Lifestyle factors may also increase the risk of developing an overactive bladder as you age. If you’ve had natural childbirth or used a catheter during your life, your risks can be higher. Health issues like bladder stones and pelvic organ prolapse can be contributing factors, as well. Lastly, if you have decreased cognitive abilities, such as Alzheimer’s disease, your mind may have issues interpreting the signals from your bladder.
However, there are other symptoms that can be mistaken for overactive bladder, especially if you’re relatively young. Overactive bladder usually strikes those over the age of 40, although it can happen at any age. But it can also seem similar in symptoms to urinary tract infections or pressure from an enlarged prostate. It’s also important to consider whether you’re drinking more liquids than usual and, if so, if there’s an underlying cause for that.
Overactive Bladder Treatment Options
Once you’ve identified that you suffer from an overactive bladder, your physician will likely recommend treatment options. Those include day-to-day management of your condition, as well as things you can do to reduce symptoms. Incontinence products are a must-have to protect against wetting accidents. Simply wearing bladder leakage pads on a day-to-day basis can give you the confidence of knowing that you’re protected.
You can do exercises on a regular basis that will help reduce your overactive bladder symptoms. Kegel exercises will help strengthen your pelvic floor muscles, as well as your urinary sphincter. Kegels use the same muscles you use if you try to stop urination mid-stream. It can take up to six to eight weeks of these exercises to begin to see an improvement in your symptoms. Once you’ve mastered Kegel exercises, you can also try bladder training, which requires waiting when you feel the need to urinate. You start with 30 minutes, then gradually progress until you’re going three to four hours between bathroom visits. Your doctor may even put you on a bathroom schedule, where you urinate at designated times rather than waiting until you feel the urge to go.

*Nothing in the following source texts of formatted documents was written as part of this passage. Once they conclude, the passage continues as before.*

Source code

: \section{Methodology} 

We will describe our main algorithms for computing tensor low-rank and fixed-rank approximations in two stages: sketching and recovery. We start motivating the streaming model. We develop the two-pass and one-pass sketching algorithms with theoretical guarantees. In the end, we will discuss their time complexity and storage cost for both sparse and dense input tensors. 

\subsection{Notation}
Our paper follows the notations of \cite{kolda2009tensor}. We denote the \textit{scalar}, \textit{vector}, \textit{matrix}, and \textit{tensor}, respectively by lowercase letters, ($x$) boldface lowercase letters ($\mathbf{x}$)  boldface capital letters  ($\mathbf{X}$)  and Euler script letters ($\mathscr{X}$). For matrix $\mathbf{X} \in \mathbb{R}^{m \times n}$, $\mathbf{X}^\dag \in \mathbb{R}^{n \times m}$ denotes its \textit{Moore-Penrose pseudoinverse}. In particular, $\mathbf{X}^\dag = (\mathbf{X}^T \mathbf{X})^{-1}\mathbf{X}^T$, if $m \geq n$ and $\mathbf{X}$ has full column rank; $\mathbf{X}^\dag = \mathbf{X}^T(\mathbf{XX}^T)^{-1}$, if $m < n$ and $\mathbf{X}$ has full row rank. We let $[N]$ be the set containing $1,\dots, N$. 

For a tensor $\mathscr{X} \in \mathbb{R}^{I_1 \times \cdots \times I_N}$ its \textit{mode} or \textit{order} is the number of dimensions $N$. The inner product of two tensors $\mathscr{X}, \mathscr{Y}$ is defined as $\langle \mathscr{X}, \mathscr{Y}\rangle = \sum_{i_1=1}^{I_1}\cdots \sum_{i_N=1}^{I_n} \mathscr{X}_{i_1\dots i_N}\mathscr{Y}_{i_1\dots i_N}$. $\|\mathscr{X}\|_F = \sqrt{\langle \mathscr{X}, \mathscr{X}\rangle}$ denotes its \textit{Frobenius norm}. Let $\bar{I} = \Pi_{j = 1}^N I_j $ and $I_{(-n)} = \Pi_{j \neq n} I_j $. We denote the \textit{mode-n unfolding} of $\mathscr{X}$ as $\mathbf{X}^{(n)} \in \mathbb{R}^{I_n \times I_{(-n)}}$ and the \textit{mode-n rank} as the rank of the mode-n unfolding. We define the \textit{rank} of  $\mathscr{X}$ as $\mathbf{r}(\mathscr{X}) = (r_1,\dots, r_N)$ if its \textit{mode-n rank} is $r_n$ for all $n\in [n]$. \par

There are several medications on the market that can help with overactive bladder. Anticholinergics block the nerve signals that tell your brain you have to urinate. They also may increase your bladder capacity and reduce your urge to urinate in the first place. If you’re a woman, you can also purchase one medication, Oxytrol, over the counter. Although the primary side effect of anticholinergics is dry mouth, you may also experience constipation, blurred vision, or a sped-up heart rate.
If you’re into holistic treatments, Gosha-jinki-gan (GJG) is a Chinese herbal blend that has been found to inhibit the bladder and improve urinary frequency. Ganoderma lucidum (GL), corn silk, and capsaicin have also been linked to a reduction in symptoms. When combined with Kegel exercises and bladder training, this could be a natural way to improve your overall quality of life.
Working with your doctor, you can not only identify that you have an overactive bladder, but you can also come up with a treatment plan that will alleviate your symptoms. It likely won’t happen overnight, but with patience and hard work, you should find that you can reduce those bathroom trips and find products that alleviate symptoms and protect you against accidents.